Yes Bank said on Friday that it had amended the announcement made on July 15, 2022 regarding its exit from the 2020 reconstruction program after the private lender received clarification from the Reserve Bank of India (RBI) on the program.

The bank said on September 23 that it could exit the 2020 Reconstruction Scheme after the completion of the three-year lock-up period in respect of 75% of the shares (except for those who held less than 100 shares). ) held by existing shareholders.

In addition, the lender must submit a certificate of compliance to RBI stating that all program conditions have been met and obtain a confirmation of the same from the central bank.

In addition, the bank received confirmations from the depositories, namely Central Depository Services Ltd and National Securities Depository Ltd, that the blocked shares would be released on March 13, 2023, after the blocking period of March 12, 2023, via the automated system of custodians.
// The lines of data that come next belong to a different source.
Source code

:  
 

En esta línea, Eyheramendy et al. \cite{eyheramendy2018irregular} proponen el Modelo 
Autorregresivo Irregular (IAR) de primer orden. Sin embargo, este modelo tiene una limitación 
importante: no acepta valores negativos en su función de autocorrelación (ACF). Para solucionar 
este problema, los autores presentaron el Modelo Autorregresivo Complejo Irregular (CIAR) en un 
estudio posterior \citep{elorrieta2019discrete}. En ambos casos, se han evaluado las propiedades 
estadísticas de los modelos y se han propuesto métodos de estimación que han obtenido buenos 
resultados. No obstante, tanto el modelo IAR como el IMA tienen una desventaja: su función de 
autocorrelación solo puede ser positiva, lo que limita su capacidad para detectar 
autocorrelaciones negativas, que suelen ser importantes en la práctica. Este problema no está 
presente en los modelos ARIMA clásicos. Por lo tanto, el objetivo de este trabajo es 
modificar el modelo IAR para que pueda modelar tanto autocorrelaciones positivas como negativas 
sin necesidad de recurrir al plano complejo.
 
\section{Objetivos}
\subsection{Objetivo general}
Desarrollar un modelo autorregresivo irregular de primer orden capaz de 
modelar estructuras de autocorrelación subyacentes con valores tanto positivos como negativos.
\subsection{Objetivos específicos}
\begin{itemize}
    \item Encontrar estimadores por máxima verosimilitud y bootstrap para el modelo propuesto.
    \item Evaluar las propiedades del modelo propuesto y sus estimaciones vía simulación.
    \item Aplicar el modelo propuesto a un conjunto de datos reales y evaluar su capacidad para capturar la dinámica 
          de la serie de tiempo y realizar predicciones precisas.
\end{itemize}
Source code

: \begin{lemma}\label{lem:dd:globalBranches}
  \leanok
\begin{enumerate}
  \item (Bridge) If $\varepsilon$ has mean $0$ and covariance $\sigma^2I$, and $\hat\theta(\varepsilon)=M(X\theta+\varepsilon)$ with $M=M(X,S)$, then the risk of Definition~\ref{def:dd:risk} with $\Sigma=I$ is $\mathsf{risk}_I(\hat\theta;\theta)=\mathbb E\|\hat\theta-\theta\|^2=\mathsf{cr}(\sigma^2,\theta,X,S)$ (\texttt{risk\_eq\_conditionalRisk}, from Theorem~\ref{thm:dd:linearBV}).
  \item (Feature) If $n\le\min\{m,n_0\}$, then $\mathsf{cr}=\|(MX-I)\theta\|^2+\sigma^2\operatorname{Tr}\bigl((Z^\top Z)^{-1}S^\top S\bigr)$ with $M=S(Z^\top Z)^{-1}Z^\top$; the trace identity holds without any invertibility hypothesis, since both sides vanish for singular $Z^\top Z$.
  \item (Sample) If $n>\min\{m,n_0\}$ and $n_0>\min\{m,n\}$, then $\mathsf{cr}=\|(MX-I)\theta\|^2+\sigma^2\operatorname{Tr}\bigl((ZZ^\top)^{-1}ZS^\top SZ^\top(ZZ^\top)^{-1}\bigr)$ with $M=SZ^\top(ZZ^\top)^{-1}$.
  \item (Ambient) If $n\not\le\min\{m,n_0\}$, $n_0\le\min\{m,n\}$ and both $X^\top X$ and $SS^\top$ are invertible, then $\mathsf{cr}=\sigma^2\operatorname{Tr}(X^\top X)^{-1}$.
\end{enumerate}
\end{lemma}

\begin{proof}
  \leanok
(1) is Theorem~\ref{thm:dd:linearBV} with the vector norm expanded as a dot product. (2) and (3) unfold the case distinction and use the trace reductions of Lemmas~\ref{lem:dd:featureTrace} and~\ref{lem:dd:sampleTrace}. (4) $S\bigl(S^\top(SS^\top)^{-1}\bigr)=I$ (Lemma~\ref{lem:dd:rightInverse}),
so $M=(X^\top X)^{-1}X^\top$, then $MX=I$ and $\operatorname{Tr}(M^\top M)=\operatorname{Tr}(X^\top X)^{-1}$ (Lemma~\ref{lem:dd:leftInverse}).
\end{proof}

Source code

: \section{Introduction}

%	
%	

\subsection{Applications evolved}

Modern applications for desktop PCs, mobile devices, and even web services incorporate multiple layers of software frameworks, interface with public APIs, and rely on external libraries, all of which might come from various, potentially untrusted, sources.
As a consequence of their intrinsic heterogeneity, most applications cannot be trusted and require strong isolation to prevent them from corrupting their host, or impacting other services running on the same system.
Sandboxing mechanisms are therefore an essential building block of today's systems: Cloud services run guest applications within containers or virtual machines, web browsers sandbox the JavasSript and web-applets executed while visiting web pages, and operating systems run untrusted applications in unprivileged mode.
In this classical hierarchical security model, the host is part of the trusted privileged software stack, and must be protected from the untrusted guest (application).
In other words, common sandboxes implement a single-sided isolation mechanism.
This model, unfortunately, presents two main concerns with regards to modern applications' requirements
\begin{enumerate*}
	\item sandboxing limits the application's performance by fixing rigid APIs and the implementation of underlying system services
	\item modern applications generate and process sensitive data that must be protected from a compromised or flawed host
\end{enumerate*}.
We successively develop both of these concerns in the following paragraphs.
The central government had notified Yes Bank’s reconstruction program on March 13, 2020, after the private lender faced a governance crisis triggered by mismanagement at the highest level.

In line with the government’s reconstruction plan for the bank, incoming shareholding from shareholders holding 100 or more shares would be automatically blocked for three years. “In terms of the said clause, 75% of the stake of shareholders holding 100 or more shares will be automatically blocked,” he said earlier.

“As a result, all shareholders holding 100 or more Equity Shares are urged to exercise the utmost caution when dealing with the script

The SBI, which will hold a 49% stake in the bank via an equity injection of Rs 7,250 crore, will have a three-year lock-up period for only the 26% stake. Private sector financial entities will have to remain locked down for three years.